Dataset entries:
++++++++++++++++++++

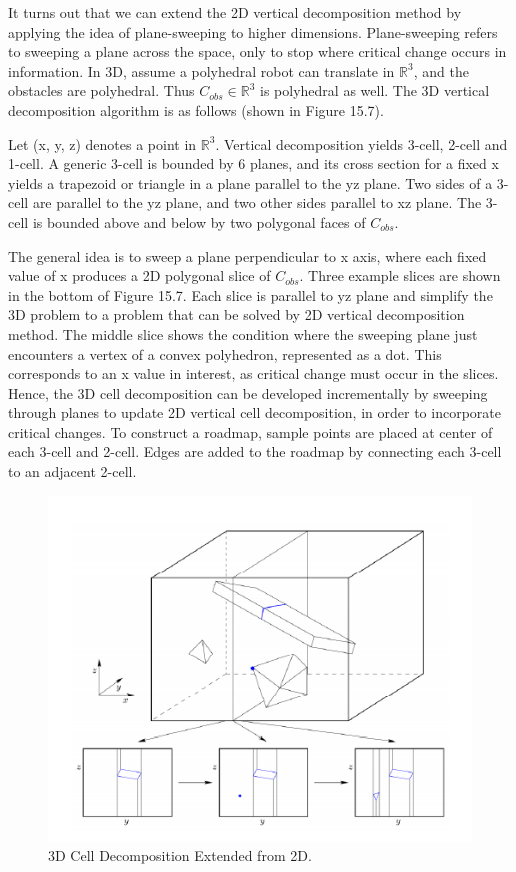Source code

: \documentclass[twoside]{article}
\begin{document}
It turns out that we can extend the 2D vertical decomposition method by applying the idea of plane-sweeping to higher dimensions. Plane-sweeping refers to sweeping a plane across the space, only to stop where critical change occurs in information. In 3D, assume a polyhedral robot can translate in $\mathbb{R}^3$, and the obstacles are polyhedral. Thus $C_{obs} \in \mathbb{R}^3$ is polyhedral as well. The 3D vertical decomposition algorithm is as follows (shown in Figure 15.7).

Let (x, y, z) denotes a point in $\mathbb{R}^3$. Vertical decomposition yields 3-cell, 2-cell and 1-cell. A generic 3-cell is bounded by 6 planes, and its cross section for a fixed x yields a trapezoid or triangle in a plane parallel to the yz plane. Two sides of a 3-cell are parallel to the yz plane, and two other sides parallel to xz plane. The 3-cell is bounded above and below by two polygonal faces of $C_{obs}$.

The general idea is to sweep a plane perpendicular to x axis, where each fixed value of x produces a 2D polygonal slice of $C_{obs}$. Three example slices are shown in the bottom of Figure 15.7. Each slice is parallel to yz plane and simplify the 3D problem to a problem that can be solved by 2D vertical decomposition method. The middle slice shows the condition where the sweeping plane just encounters a vertex of a convex polyhedron, represented as a dot. This corresponds to an x value in interest, as critical change
must occur in the slices. Hence, the 3D cell decomposition can be developed incrementally by sweeping through planes to update 2D vertical cell decomposition, in order to incorporate critical changes. To construct a roadmap, sample points are placed at center of each 3-cell and 2-cell. Edges are added to the roadmap by connecting each 3-cell to an adjacent 2-cell.

\begin{figure}[H]
\begin{center}
\includegraphics{fig15_7.PNG}
\caption{3D Cell Decomposition Extended from 2D.}
\end{center}
\end{figure}
\end{document}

++++++++++++++++++++

- Work required -
An exact reproduction of the data is needed, with no pictures included.

- Response to this task -
Source code

: \documentclass[twoside]{article}
\begin{document}
It turns out that we can extend the 2D vertical decomposition method by applying the idea of plane-sweeping to higher dimensions. Plane-sweeping refers to sweeping a plane across the space, only to stop where critical change occurs in information. In 3D, assume a polyhedral robot can translate in $\mathbb{R}^3$, and the obstacles are polyhedral. Thus $C_{obs} \in \mathbb{R}^3$ is polyhedral as well. The 3D vertical decomposition algorithm is as follows (shown in Figure 15.7).

Let (x, y, z) denotes a point in $\mathbb{R}^3$. Vertical decomposition yields 3-cell, 2-cell and 1-cell. A generic 3-cell is bounded by 6 planes, and its cross section for a fixed x yields a trapezoid or triangle in a plane parallel to the yz plane. Two sides of a 3-cell are parallel to the yz plane, and two other sides parallel to xz plane. The 3-cell is bounded above and below by two polygonal faces of $C_{obs}$.

The general idea is to sweep a plane perpendicular to x axis, where each fixed value of x produces a 2D polygonal slice of $C_{obs}$. Three example slices are shown in the bottom of Figure 15.7. Each slice is parallel to yz plane and simplify the 3D problem to a problem that can be solved by 2D vertical decomposition method. The middle slice shows the condition where the sweeping plane just encounters a vertex of a convex polyhedron, represented as a dot. This corresponds to an x value in interest, as critical change
must occur in the slices. Hence, the 3D cell decomposition can be developed incrementally by sweeping through planes to update 2D vertical cell decomposition, in order to incorporate critical changes. To construct a roadmap, sample points are placed at center of each 3-cell and 2-cell. Edges are added to the roadmap by connecting each 3-cell to an adjacent 2-cell.

\begin{figure}[H]
\begin{center}
\includegraphics{fig15_7.PNG}
\caption{3D Cell Decomposition Extended from 2D.}
\end{center}
\end{figure}
\end{document}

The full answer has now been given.